[Collected data]
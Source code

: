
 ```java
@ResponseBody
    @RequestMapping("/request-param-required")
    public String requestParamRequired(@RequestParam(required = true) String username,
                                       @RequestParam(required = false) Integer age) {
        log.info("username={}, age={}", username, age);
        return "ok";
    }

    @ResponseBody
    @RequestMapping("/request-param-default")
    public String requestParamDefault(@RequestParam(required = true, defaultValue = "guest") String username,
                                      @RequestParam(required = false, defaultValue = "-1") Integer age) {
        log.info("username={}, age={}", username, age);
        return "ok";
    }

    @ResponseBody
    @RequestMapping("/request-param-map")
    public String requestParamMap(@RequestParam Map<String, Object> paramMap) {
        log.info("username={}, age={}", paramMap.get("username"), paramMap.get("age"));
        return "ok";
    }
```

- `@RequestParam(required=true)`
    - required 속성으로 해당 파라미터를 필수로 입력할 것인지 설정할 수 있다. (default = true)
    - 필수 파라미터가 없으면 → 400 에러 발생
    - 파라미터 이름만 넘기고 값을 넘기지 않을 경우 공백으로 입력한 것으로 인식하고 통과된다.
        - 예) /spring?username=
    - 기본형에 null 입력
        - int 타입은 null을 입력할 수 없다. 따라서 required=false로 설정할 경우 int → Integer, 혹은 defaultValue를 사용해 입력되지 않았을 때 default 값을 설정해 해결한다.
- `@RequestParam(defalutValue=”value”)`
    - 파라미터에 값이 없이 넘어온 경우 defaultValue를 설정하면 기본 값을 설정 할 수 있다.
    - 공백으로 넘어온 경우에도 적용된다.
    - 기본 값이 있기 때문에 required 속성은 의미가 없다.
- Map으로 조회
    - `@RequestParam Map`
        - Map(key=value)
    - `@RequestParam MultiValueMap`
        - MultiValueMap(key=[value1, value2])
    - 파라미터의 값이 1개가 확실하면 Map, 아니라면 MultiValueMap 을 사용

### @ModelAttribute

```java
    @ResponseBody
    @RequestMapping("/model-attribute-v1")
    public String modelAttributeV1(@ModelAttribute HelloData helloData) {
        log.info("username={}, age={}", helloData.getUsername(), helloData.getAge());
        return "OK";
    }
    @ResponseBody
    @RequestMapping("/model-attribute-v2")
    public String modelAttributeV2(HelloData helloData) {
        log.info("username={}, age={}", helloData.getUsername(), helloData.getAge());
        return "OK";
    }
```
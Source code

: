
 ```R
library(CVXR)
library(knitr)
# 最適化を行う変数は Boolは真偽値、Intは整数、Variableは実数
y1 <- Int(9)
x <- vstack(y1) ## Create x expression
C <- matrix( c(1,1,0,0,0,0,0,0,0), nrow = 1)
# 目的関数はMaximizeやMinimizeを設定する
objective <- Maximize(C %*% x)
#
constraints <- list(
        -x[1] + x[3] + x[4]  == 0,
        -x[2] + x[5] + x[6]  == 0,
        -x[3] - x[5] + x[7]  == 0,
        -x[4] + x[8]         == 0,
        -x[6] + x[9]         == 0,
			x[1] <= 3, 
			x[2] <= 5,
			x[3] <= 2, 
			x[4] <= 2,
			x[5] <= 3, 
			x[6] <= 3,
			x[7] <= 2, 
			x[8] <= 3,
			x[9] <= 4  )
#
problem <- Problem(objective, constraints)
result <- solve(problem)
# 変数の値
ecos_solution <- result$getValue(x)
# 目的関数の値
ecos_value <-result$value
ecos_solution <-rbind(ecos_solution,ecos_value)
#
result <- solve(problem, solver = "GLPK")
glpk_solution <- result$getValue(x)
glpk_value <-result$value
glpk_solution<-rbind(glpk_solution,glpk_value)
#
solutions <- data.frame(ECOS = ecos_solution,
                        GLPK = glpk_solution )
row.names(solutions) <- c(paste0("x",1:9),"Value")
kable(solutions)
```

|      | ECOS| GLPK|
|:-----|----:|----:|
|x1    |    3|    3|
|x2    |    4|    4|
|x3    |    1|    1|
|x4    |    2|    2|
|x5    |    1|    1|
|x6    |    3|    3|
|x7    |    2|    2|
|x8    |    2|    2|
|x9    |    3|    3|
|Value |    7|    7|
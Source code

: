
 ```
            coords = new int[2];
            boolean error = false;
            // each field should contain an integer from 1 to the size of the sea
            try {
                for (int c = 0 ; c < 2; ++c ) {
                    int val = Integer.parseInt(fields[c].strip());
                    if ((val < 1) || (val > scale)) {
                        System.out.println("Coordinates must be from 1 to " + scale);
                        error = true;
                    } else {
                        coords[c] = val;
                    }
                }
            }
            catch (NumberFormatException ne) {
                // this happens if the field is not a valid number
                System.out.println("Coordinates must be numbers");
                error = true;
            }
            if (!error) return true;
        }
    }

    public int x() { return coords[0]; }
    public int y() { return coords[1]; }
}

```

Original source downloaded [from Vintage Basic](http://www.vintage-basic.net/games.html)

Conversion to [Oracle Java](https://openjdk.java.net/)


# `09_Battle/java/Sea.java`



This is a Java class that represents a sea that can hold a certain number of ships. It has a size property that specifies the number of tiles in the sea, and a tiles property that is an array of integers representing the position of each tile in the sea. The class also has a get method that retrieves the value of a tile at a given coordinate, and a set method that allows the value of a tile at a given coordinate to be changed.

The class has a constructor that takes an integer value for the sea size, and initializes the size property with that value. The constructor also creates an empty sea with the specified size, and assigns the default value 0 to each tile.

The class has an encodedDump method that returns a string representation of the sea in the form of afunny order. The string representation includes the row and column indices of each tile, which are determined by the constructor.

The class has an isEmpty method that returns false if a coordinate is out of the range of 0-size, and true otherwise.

§ Problem to solve:
The answer should be an exact copy of the lines from the first line of the data through the line with "- 기본형에 null 입력" and should contain nothing else.

§ Task response:
Source code

:
 ```java
@ResponseBody
    @RequestMapping("/request-param-required")
    public String requestParamRequired(@RequestParam(required = true) String username,
                                       @RequestParam(required = false) Integer age) {
        log.info("username={}, age={}", username, age);
        return "ok";
    }

    @ResponseBody
    @RequestMapping("/request-param-default")
    public String requestParamDefault(@RequestParam(required = true, defaultValue = "guest") String username,
                                      @RequestParam(required = false, defaultValue = "-1") Integer age) {
        log.info("username={}, age={}", username, age);
        return "ok";
    }

    @ResponseBody
    @RequestMapping("/request-param-map")
    public String requestParamMap(@RequestParam Map<String, Object> paramMap) {
        log.info("username={}, age={}", paramMap.get("username"), paramMap.get("age"));
        return "ok";
    }
```

- `@RequestParam(required=true)`
    - required 속성으로 해당 파라미터를 필수로 입력할 것인지 설정할 수 있다. (default = true)
    - 필수 파라미터가 없으면 → 400 에러 발생
    - 파라미터 이름만 넘기고 값을 넘기지 않을 경우 공백으로 입력한 것으로 인식하고 통과된다.
        - 예) /spring?username=
    - 기본형에 null 입력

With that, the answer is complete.